Всякому, кто имел отношение к королевскому двору, а точнее, всякому человеку определенного положения, полагалось регулярно посещать оперу, поэтому я научилась любить ее, как искренне любил он. Я не люблю театр. Не люблю ничего искусственного. Музыку не надо дополнять зрелищем. Ею надо наслаждаться в чистом виде. Я не поверяла этих мыслей никому из тех, с кем бывала в опере, даже Уильяму, пылкому, несчастному молодому человеку, который вошел в мою жизнь под самый ее конец. Он дал мне представление о том, каково это — знать, что тебя понимают, и самой понимать другого. Уильяму я могла сказать о своей страстной жажде чистоты; ему я осмеливалась признаться в фантазиях, несовместимых с моим положением. Меня часто называли образцом, ангелом — нелепые комплименты, — но в устах Уильяма они звучали так искренне. Чистые излияния благодарного сердца. Я думала, он восхищается мной. Я была к нему добра. Он был моим другом, так я думала, а его другом была я. Затем я поняла, что он и правда относился ко мне как к ангелу, ко мне, к женщине, которую переполняли неуправляемые чувства. Однажды, после того как мы в четыре руки исполнили сонату, он отошел от рояля, раскинулся на диване и закрыл глаза. Я сказала, что он излишне чувствителен и что так нельзя, а он ответил: — Увы, это истинная правда, музыка действует на меня разрушительно, и, что еще хуже, мне это нравится. Вместо того чтобы продолжить нравоучение, я замолчала, поскольку поняла, что готова произнести слова столь же немыслимые. Я готова была сказать, что не музыка разрушает меня, а скорее я разрушаю других с помощью музыки. Когда я играла, для меня не существовало даже моего мужа.

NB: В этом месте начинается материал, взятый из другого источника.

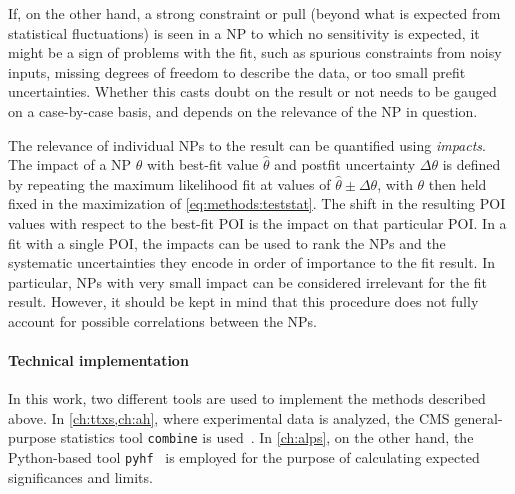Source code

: If, on the other hand, a strong constraint or pull (beyond what is expected from statistical fluctuations) is seen in a NP to which no sensitivity is expected, it might be a sign of problems with the fit, such as spurious constraints from noisy inputs, missing degrees of freedom to describe the data, or too small prefit uncertainties. Whether this casts doubt on the result or not needs to be gauged on a case-by-case basis, and depends on the relevance of the NP in question.

The relevance of individual NPs to the result can be quantified using \textit{impacts}. The impact of a NP $\theta$ with best-fit value $\hat{\theta}$ and postfit uncertainty $\Delta \theta$ is defined by repeating the maximum likelihood fit at values of $\hat{\theta} \pm \Delta \theta$, with $\theta$ then held fixed in the maximization of \cref{eq:methods:teststat}. The shift in the resulting POI values with respect to the best-fit POI is the impact on that particular POI. In a fit with a single POI, the impacts can be used to rank the NPs and the systematic uncertainties they encode in order of importance to the fit result. In particular, NPs with very small impact can be considered irrelevant for the fit result. However, it should be kept in mind that this procedure does not fully account for possible correlations between the NPs.

\paragraph{Technical implementation}
In this work, two different tools are used to implement the methods described above. In \cref{ch:ttxs,ch:ah}, where experimental data is analyzed, the CMS general-purpose statistics tool \texttt{combine} is used~\cite{CMS:CAT-23-001}. In \cref{ch:alps}, on the other hand, the Python-based tool \texttt{pyhf}~\cite{pyhf,pyhf_joss} is employed for the purpose of calculating expected significances and limits.



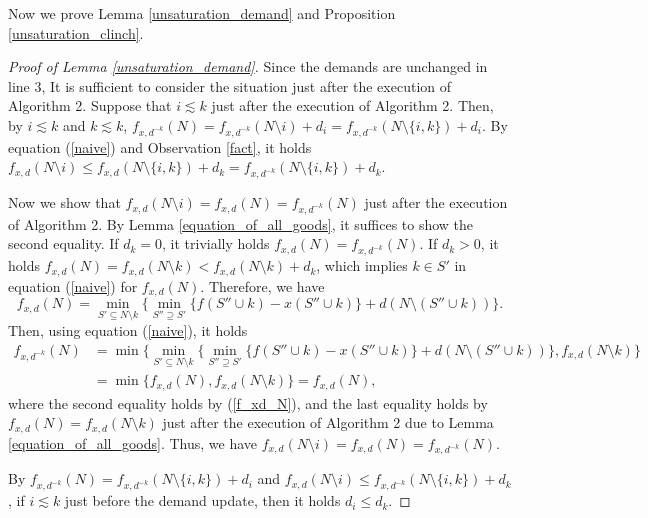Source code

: \documentclass[letterpaper,11pt]{article}
\begin{document}
Now we prove Lemma \ref{unsaturation_demand} and Proposition \ref{unsaturation_clinch}.

\begin{proof}[Proof of Lemma \ref{unsaturation_demand}]
	Since the demands are unchanged in line 3, 
	It is sufficient to consider the situation just after the execution of Algorithm 2. 
	Suppose that $i\lesssim k$ just after the execution of Algorithm 2. 
	Then, by $i\lesssim k$ and $k\lesssim k$, 
	$f_{x,d^{-k}}(N)=f_{x,d^{-k}}(N\setminus i)+d_i=f_{x,d^{-k}}(N\setminus \{i,k\})+d_i$.
	By equation (\ref{naive}) and Observation \ref{fact}, it holds 
	$f_{x,d}(N\setminus i)\leq f_{x,d}(N\setminus \{i,k\})+d_k=f_{x,d^{-k}}(N\setminus \{i,k\})+d_k$.
	
	Now we show that $f_{x,d}(N\setminus i)=f_{x,d}(N)=f_{x,d^{-k}}(N)$ 
	just after the execution of Algorithm 2.
	By Lemma \ref{equation_of_all_goods}, it suffices to show the second equality.
	If $d_k=0$, it trivially holds $f_{x,d}(N)=f_{x,d^{-k}}(N)$.
	If $d_k>0$, it holds $f_{x,d}(N)=f_{x,d}(N\setminus k)<f_{x,d}(N\setminus k)+d_k$, 
	which implies $k\in S'$ in equation (\ref{naive}) for $f_{x,d}(N)$. Therefore, we have
	\begin{equation}
	\label{f_xd_N}
	f_{x,d}(N)=\min_{S'\subseteq N\setminus k }\{\min_{S''\supseteq S'}\{f(S''\cup k)-x(S''\cup k)\}+d(N\setminus (S''\cup k))\}.
	\end{equation}
	Then, using equation (\ref{naive}), it holds 
	\begin{align*}
	\displaystyle f_{x,d^{-k}}(N)&=\min\{ \min_{S'\subseteq N\setminus k }\{\min_{S''\supseteq S'}\{f(S''\cup k)-x(S''\cup k)\}+d(N\setminus (S''\cup k))\}, f_{x,d}(N\setminus k)\}\\
	&=\min\{f_{x,d}(N),f_{x,d}(N\setminus k)\}=f_{x,d}(N),
	\end{align*}
	where the second equality holds by (\ref{f_xd_N}), and the last equality holds by 
	$f_{x,d}(N)=f_{x,d}(N\setminus k)$ just after the execution of Algorithm 2 
	due to Lemma \ref{equation_of_all_goods}.
	Thus, we have $f_{x,d}(N\setminus i)=f_{x,d}(N)=f_{x,d^{-k}}(N)$.
	
	By $f_{x,d^{-k}}(N)=f_{x,d^{-k}}(N\setminus \{i,k\})+d_i$ and 
	$f_{x,d}(N\setminus i)\leq f_{x,d^{-k}}(N\setminus \{i,k\})+d_k$, 
	if $i\lesssim k$ just before the demand update, then it holds $d_i\leq d_k$.
\end{proof}	
\end{document}
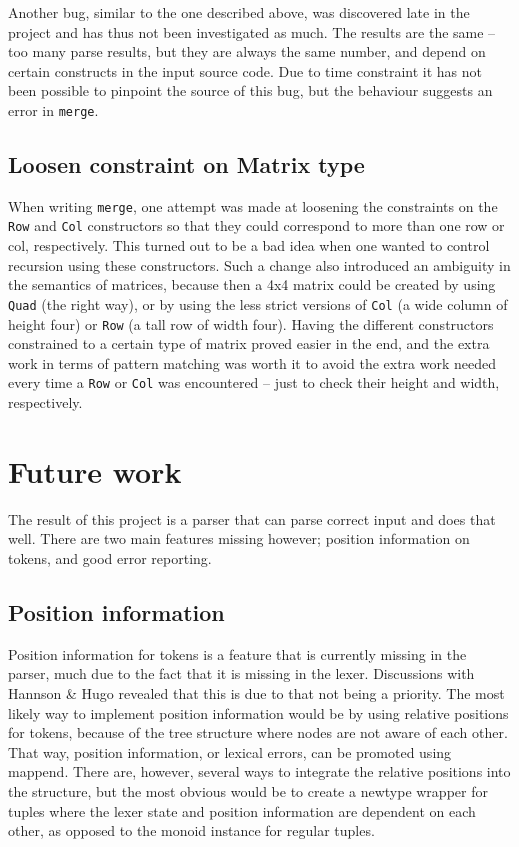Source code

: \documentclass[a4paper,12pt,twosided]{report}
\begin{document}
Another bug, similar to the one described above, was discovered late in the
project and has thus not been investigated as much. The results are the same --
too many parse results, but they are always the same number, and depend on
certain constructs in the input source code. Due to time constraint it has not
been possible to pinpoint the source of this bug, but the behaviour suggests an
error in \texttt{merge}. \label{branchbug}

\subsection{Loosen constraint on Matrix type}
When writing \texttt{merge}, one attempt was made at loosening the constraints
on the \texttt{Row} and \texttt{Col} constructors so that they could correspond
to more than one row or col, respectively. This turned out to be a bad idea when
one wanted to control recursion using these constructors. Such a change also
introduced an ambiguity in the semantics of matrices, because then a 4x4 matrix
could be created by using \texttt{Quad} (the right way), or by using the less
strict versions of \texttt{Col} (a wide column of height four) or \texttt{Row}
(a tall row of width four). Having the different constructors constrained to a
certain type of matrix proved easier in the end, and the extra work in terms of
pattern matching was worth it to avoid the extra work needed every time a
\texttt{Row} or \texttt{Col} was encountered -- just to check their height and
width, respectively.  

\section{Future work}
The result of this project is a parser that can parse correct input and does
that well. There are two main features missing however; position information on
tokens, and good error reporting.

\subsection{Position information}
Position information for tokens is a feature that is currently missing in the
parser, much due to the fact that it is missing in the lexer. Discussions with
Hannson \& Hugo revealed that this is due to that not being a priority. The
most likely way to implement position information would be by using relative
positions for tokens, because of the tree structure where nodes are not aware of
each other. That way, position information, or lexical errors, can be promoted
using mappend. There are, however, several ways to integrate the relative
positions into the structure, but the most obvious would be to create a newtype
wrapper for tuples where the lexer state and position information are dependent
on each other, as opposed to the monoid instance for regular tuples. 
\end{document}
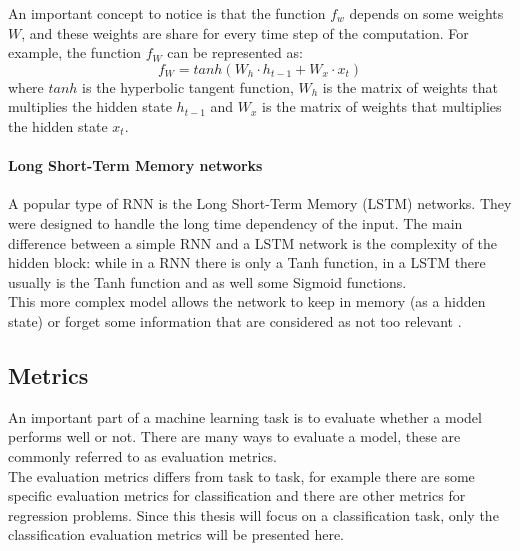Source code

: An important concept to notice is that the function $f_w$ depends on some weights $W$, and these weights are share for every time step of the computation. For example, the function $f_W$ can be represented as:
\begin{equation}
    f_W = tanh(W_h \cdot h_{t-1} + W_x \cdot x_{t})
\end{equation}
\noindent where $tanh$ is the hyperbolic tangent function, $W_h$ is the matrix of weights that multiplies the hidden state $h_{t-1}$ and $W_x$ is the matrix of weights that multiplies the hidden state $x_{t}$. \\

\paragraph{Long Short-Term Memory networks}
A popular type of \gls{RNN} is the Long Short-Term Memory (\gls{LSTM}) networks. They were designed to handle the long time dependency of the input. The main difference between a simple \gls{RNN} and a \gls{LSTM} network is the complexity of the hidden block: while in a \gls{RNN} there is only a \gls{Tanh} function, in a \gls{LSTM} there usually is the \gls{Tanh} function and as well some Sigmoid functions. \\
This more complex model allows the network to keep in memory (as a hidden state) or forget some information that are considered as not too relevant \cite{lstm}.

\subsection{Metrics}
An important part of a machine learning task is to evaluate whether a model performs well or not. There are many ways to evaluate a model, these are commonly referred to as evaluation metrics.\\

The evaluation metrics differs from task to task, for example there are some specific evaluation metrics for classification and there are other metrics for regression problems. Since this thesis will focus on a classification task, only the classification evaluation metrics will be presented here.\\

Я была моложе мужа, но никогда не чувствовала себя молодой. Не могу представить, что моя жизнь в чем-то могла быть лучше. Женская слабость привязала меня к нему. Я льнула к нему душой. У меня не было достаточного самоуважения. И я удивлена, что у меня нашлось столько поводов для жалоб, ведь я убеждена, что жена должна прощать, терпеть, выносить все, такова ее доля. Кому могла я поверить свои огорчения? Я не была ослеплена любовью, но мне было трудно его судить. Я никогда не сердилась. Я не допускала грубых или низменных чувств. Какое облегчение признаться в них сейчас.
Полагаю, следует признать: я была несчастна и одинока. Но я не прошу жалости. Стыдно плакать о своей судьбе, когда есть столько по-настоящему несчастных женщин, тех, кого мужья обманывают или бросают, тех, кто вынашивает дитя лишь затем, чтобы лишиться его.
Полагаю, его можно назвать эгоистом. Мне нелегко это говорить. Как только я начинаю в чем-то его винить, сразу вспоминаю, как относились к своим увлечениям и обязанностям мужчины его происхождения и воспитания, думаю о том, что человек его темперамента не мог не отдаваться им целиком, о том, сколько сил это от него требовало, и я восхищаюсь им с новой силой, и восхищение затмевает чувство горечи.
Я знаю, что и он бывал непокоен, потому что часто рассуждал на тему счастья. Когда я слышала, как он вздыхает, я могла вынести что угодно.